_GOAL OF THE EXERCISE_
Wherever a line holds the word "instead", copy that line from the data.

_WORKING DATA_

===

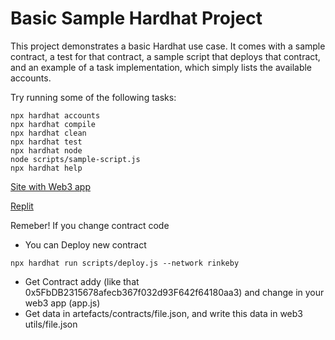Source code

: # Basic Sample Hardhat Project

This project demonstrates a basic Hardhat use case. It comes with a sample contract, a test for that contract, a sample script that deploys that contract, and an example of a task implementation, which simply lists the available accounts.

Try running some of the following tasks:

```shell
npx hardhat accounts
npx hardhat compile
npx hardhat clean
npx hardhat test
npx hardhat node
node scripts/sample-script.js
npx hardhat help
```
[Site with Web3 app](https://waveportal-starter-project.vlad-bb.repl.co/)

[Replit](https://replit.com/@vlad-bb/waveportal-starter-project?v=1)

Remeber!
If you change contract code 
- You can Deploy new contract
```
npx hardhat run scripts/deploy.js --network rinkeby
```
- Get Contract addy (like that 0x5FbDB2315678afecb367f032d93F642f64180aa3) and change in your web3 app (app.js)
- Get data in artefacts/contracts/file.json, and write this data in web3 utils/file.json
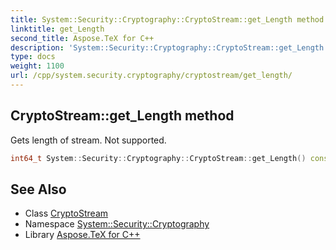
 ```yaml
---
title: System::Security::Cryptography::CryptoStream::get_Length method
linktitle: get_Length
second_title: Aspose.TeX for C++
description: 'System::Security::Cryptography::CryptoStream::get_Length method. Gets length of stream. Not supported in C++.'
type: docs
weight: 1100
url: /cpp/system.security.cryptography/cryptostream/get_length/
---
```

## CryptoStream::get_Length method


Gets length of stream. Not supported.

```cpp
int64_t System::Security::Cryptography::CryptoStream::get_Length() const override
```


## See Also

* Class [CryptoStream](../)
* Namespace [System::Security::Cryptography](../../)
* Library [Aspose.TeX for C++](../../../)
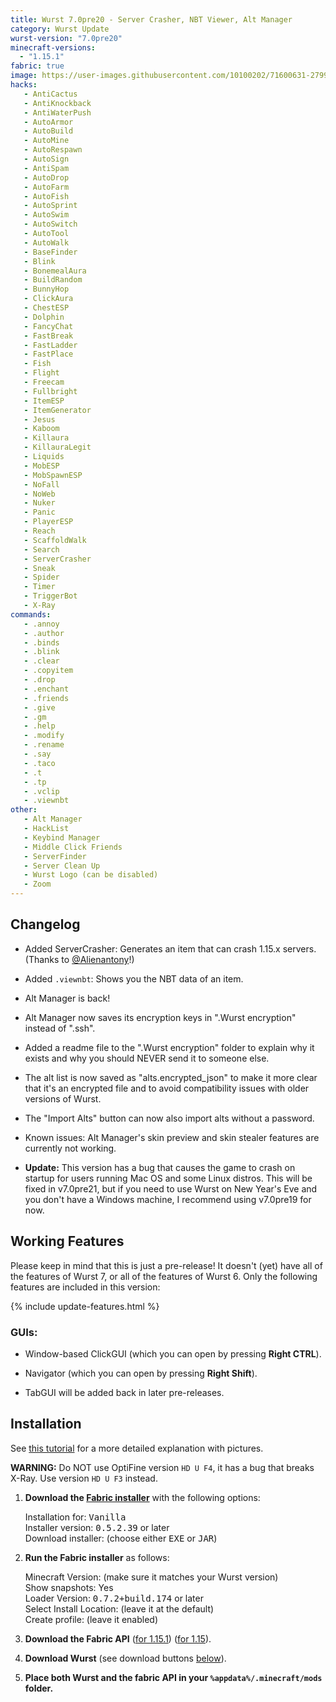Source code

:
 ```yaml
---
title: Wurst 7.0pre20 - Server Crasher, NBT Viewer, Alt Manager
category: Wurst Update
wurst-version: "7.0pre20"
minecraft-versions:
  - "1.15.1"
fabric: true
image: https://user-images.githubusercontent.com/10100202/71600631-2799f280-2b50-11ea-97ab-1c39bfe31344.jpg
hacks:
   - AntiCactus
   - AntiKnockback
   - AntiWaterPush
   - AutoArmor
   - AutoBuild
   - AutoMine
   - AutoRespawn
   - AutoSign
   - AntiSpam
   - AutoDrop
   - AutoFarm
   - AutoFish
   - AutoSprint
   - AutoSwim
   - AutoSwitch
   - AutoTool
   - AutoWalk
   - BaseFinder
   - Blink
   - BonemealAura
   - BuildRandom
   - BunnyHop
   - ClickAura
   - ChestESP
   - Dolphin
   - FancyChat
   - FastBreak
   - FastLadder
   - FastPlace
   - Fish
   - Flight
   - Freecam
   - Fullbright
   - ItemESP
   - ItemGenerator
   - Jesus
   - Kaboom
   - Killaura
   - KillauraLegit
   - Liquids
   - MobESP
   - MobSpawnESP
   - NoFall
   - NoWeb
   - Nuker
   - Panic
   - PlayerESP
   - Reach
   - ScaffoldWalk
   - Search
   - ServerCrasher
   - Sneak
   - Spider
   - Timer
   - TriggerBot
   - X-Ray
commands:
   - .annoy
   - .author
   - .binds
   - .blink
   - .clear
   - .copyitem
   - .drop
   - .enchant
   - .friends
   - .give
   - .gm
   - .help
   - .modify
   - .rename
   - .say
   - .taco
   - .t
   - .tp
   - .vclip
   - .viewnbt
other:
   - Alt Manager
   - HackList
   - Keybind Manager
   - Middle Click Friends
   - ServerFinder
   - Server Clean Up
   - Wurst Logo (can be disabled)
   - Zoom
---
```

## Changelog

- Added ServerCrasher: Generates an item that can crash 1.15.x servers. (Thanks to <a href="https://twitter.com/Alienantony" target="_blank" rel="nofollow">@Alienantony</a>!)

- Added `.viewnbt`: Shows you the NBT data of an item.

- Alt Manager is back!

- Alt Manager now saves its encryption keys in ".Wurst encryption" instead of ".ssh".

- Added a readme file to the ".Wurst encryption" folder to explain why it exists and why you should NEVER send it to someone else.

- The alt list is now saved as "alts.encrypted_json" to make it more clear that it's an encrypted file and to avoid compatibility issues with older versions of Wurst.

- The "Import Alts" button can now also import alts without a password.

- Known issues: Alt Manager's skin preview and skin stealer features are currently not working.

- **Update:** This version has a bug that causes the game to crash on startup for users running Mac OS and some Linux distros. This will be fixed in v7.0pre21, but if you need to use Wurst on New Year's Eve and you don't have a Windows machine, I recommend using v7.0pre19 for now.

## Working Features

Please keep in mind that this is just a pre-release! It doesn't (yet) have all of the features of Wurst 7, or all of the features of Wurst 6. Only the following features are included in this version:

{% include update-features.html %}

### GUIs:

- Window-based ClickGUI (which you can open by pressing **Right CTRL**).

- Navigator (which you can open by pressing **Right Shift**).

- TabGUI will be added back in later pre-releases.

## Installation

See [this tutorial](/tutorials/wurst-7-optifine/) for a more detailed explanation with pictures.

**WARNING:** Do NOT use OptiFine version `HD U F4`, it has a bug that breaks X-Ray. Use version `HD U F3` instead.

1. **Download the <a href="https://fabricmc.net/use/" target="_blank" rel="nofollow">Fabric installer</a>** with the following options:

   Installation for: <kbd>Vanilla</kbd>  
   Installer version: <kbd>0.5.2.39</kbd> or later  
   Download installer: (choose either <kbd>EXE</kbd> or <kbd>JAR</kbd>)

1. **Run the Fabric installer** as follows:

   Minecraft Version: (make sure it matches your Wurst version)  
   Show snapshots: Yes  
   Loader Version: <kbd>0.7.2+build.174</kbd> or later  
   Select Install Location: (leave it at the default)  
   Create profile: (leave it enabled)

1. **Download the Fabric API**
(<a href="https://www.curseforge.com/minecraft/mc-mods/fabric-api/files/2844436" target="_blank" rel="nofollow">for 1.15.1</a>)
(<a href="https://www.curseforge.com/minecraft/mc-mods/fabric-api/files/2841110" target="_blank" rel="nofollow">for 1.15</a>).

1. **Download Wurst** (see download buttons [below](#downloads)).

1. **Place both Wurst and the fabric API in your `%appdata%/.minecraft/mods` folder.**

===

_SOLUTION FOR THIS TASK_
- Alt Manager now saves its encryption keys in ".Wurst encryption" instead of ".ssh".
**WARNING:** Do NOT use OptiFine version `HD U F4`, it has a bug that breaks X-Ray. Use version `HD U F3` instead.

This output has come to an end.